In MRI, information is most commonly obtained by enhancing the contrast between the target and its surrounding tissue. This contrast can be enhanced by either manipulating the imaging acquisition parameters or by introducing chemical or biological entities also known as contrast agents. For many years, gadolinium (Gd³⁺)-based probes and superparamagnetic iron oxide (SPIO)-based particles have been used to affect water relaxation properties (T₁ and T₂ or T₂*) and, consequently, the localized MR image contrast. Contrary to conventional contrast agents that affect water relaxation properties, ¹⁹F-based sensors may be used as imaging tracers. Due to the fact that ¹⁹F nuclei do not exist in biological tissues, the signal obtained from introduced ¹⁹F-biosensors can be overlaid on ¹H MRI anatomical information and be presented as a “hot-spot” map. Our lab aims to develop, optimize, and implement novel ¹⁹F-molecular tracers for molecular and cellular MR imaging applications.
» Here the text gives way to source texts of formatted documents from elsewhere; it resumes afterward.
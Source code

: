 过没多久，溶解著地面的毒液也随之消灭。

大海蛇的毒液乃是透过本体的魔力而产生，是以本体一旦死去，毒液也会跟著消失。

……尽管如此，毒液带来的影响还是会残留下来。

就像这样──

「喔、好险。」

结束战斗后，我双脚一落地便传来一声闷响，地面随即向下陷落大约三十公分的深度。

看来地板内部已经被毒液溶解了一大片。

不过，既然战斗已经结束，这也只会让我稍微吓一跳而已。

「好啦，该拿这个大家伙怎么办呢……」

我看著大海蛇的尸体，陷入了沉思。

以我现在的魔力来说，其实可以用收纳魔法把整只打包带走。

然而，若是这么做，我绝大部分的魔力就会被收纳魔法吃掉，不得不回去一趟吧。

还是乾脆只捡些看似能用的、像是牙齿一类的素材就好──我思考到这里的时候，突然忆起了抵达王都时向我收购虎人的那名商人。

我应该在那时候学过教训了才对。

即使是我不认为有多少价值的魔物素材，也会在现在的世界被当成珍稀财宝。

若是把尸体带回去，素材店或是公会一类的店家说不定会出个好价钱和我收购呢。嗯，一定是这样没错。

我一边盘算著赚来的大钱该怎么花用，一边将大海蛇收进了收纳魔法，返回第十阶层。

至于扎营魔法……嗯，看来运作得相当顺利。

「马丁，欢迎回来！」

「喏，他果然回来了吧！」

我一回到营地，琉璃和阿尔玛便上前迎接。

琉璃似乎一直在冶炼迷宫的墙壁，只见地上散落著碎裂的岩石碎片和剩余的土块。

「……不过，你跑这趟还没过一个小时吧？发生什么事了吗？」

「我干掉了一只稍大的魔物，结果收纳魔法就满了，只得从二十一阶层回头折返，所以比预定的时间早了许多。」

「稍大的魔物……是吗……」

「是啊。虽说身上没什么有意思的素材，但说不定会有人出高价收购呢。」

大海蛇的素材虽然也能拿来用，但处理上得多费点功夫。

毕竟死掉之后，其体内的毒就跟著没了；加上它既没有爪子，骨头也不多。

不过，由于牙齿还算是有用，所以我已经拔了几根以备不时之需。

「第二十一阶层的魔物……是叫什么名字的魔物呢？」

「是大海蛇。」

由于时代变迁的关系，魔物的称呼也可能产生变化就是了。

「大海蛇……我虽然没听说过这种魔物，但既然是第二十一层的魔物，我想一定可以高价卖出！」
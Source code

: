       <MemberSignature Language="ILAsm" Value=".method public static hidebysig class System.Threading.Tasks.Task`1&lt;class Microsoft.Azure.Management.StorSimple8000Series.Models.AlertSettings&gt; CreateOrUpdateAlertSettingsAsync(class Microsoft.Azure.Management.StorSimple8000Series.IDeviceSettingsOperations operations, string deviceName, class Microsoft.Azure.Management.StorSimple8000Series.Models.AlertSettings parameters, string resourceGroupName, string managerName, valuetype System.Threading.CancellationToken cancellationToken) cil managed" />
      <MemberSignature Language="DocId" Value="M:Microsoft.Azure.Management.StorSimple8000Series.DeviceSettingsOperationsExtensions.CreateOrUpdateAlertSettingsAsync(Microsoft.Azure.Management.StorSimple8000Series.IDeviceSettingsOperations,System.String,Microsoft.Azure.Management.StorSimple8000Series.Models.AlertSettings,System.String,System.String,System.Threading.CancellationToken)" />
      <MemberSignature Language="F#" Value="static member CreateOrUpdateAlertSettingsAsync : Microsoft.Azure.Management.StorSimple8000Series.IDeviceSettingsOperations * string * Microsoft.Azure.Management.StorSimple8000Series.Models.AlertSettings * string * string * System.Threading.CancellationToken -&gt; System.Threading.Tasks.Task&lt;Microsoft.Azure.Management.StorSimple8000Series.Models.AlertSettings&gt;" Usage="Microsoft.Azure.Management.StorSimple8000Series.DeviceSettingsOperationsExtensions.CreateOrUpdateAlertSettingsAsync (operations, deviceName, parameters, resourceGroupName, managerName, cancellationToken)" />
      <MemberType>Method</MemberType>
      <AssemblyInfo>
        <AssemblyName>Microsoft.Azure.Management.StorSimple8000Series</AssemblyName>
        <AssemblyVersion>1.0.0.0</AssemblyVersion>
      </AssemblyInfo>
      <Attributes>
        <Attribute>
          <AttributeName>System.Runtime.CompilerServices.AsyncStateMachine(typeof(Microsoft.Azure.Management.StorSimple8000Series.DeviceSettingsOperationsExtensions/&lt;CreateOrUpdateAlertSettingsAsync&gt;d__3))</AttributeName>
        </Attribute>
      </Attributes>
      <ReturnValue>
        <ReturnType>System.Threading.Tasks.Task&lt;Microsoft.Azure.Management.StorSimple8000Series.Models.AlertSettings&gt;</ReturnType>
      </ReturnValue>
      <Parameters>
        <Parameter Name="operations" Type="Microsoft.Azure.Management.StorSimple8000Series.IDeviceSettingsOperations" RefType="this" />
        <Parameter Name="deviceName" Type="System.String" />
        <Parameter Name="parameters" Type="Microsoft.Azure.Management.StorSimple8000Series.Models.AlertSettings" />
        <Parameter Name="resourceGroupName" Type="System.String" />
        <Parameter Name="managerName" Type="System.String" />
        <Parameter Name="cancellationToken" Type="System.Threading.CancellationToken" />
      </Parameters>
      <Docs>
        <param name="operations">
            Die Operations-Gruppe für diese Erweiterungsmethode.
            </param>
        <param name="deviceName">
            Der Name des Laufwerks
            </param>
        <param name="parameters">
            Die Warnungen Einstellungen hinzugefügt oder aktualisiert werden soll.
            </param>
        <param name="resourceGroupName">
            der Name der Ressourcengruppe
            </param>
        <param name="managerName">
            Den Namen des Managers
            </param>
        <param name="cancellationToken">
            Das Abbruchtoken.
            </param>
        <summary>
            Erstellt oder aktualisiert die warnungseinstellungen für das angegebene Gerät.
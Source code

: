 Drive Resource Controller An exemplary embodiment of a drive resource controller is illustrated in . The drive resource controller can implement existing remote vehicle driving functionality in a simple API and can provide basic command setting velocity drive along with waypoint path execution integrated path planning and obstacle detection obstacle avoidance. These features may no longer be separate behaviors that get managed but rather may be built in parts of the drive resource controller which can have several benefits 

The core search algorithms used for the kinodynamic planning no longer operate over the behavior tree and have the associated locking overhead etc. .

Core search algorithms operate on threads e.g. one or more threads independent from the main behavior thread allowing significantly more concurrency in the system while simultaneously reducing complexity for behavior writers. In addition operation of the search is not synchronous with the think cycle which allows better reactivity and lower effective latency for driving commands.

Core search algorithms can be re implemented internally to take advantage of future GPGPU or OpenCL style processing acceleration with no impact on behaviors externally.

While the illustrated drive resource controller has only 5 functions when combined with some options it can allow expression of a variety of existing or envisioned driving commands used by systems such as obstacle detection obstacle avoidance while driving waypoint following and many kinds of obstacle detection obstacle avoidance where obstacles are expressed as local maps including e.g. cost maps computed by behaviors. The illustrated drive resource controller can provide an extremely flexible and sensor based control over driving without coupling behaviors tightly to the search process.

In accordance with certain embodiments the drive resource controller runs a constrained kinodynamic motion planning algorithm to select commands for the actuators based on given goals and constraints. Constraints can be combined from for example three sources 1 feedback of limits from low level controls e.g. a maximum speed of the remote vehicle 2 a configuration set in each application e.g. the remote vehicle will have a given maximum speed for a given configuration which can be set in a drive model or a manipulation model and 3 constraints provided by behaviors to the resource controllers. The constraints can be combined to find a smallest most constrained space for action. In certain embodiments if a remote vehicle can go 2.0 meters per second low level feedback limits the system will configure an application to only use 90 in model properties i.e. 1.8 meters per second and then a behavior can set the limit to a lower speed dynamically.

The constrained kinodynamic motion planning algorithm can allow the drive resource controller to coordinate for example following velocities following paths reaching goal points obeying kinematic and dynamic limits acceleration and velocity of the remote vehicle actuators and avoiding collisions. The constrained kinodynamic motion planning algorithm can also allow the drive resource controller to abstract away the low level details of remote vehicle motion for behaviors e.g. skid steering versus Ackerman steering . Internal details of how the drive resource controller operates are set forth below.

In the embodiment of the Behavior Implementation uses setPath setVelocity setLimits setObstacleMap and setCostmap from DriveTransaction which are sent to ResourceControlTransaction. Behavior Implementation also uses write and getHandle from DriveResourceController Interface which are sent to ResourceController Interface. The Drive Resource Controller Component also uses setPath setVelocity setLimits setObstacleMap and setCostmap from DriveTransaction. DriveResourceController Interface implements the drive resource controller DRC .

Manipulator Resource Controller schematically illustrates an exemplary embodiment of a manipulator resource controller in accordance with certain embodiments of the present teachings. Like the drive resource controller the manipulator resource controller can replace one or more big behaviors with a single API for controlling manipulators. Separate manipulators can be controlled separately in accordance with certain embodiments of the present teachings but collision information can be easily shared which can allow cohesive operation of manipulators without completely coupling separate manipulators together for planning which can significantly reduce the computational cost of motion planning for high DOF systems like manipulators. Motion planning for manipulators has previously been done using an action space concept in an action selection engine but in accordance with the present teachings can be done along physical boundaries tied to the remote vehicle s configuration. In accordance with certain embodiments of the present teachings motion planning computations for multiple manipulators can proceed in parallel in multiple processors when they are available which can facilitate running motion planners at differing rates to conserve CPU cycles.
Here we show that the combination of two methodologies for molecular MRI, i.e., CEST-MRI (chemical exchange saturation transfer) and ¹⁹F-MRI (non-¹H), opened a new avenue for the design of MRI sensors, since it exploits the benefits of both methodologies. By understanding both the binding kinetics of ¹⁹F-based molecular systems and their NMR characteristics, novel platforms for ¹⁹F-CEST were designed and used. Specifically, we demonstrate (i) the use of such imaging platforms for spatially monitoring of metal ions with biological importance and (ii) a new concept for applying supramolecular systems for molecular MR imaging.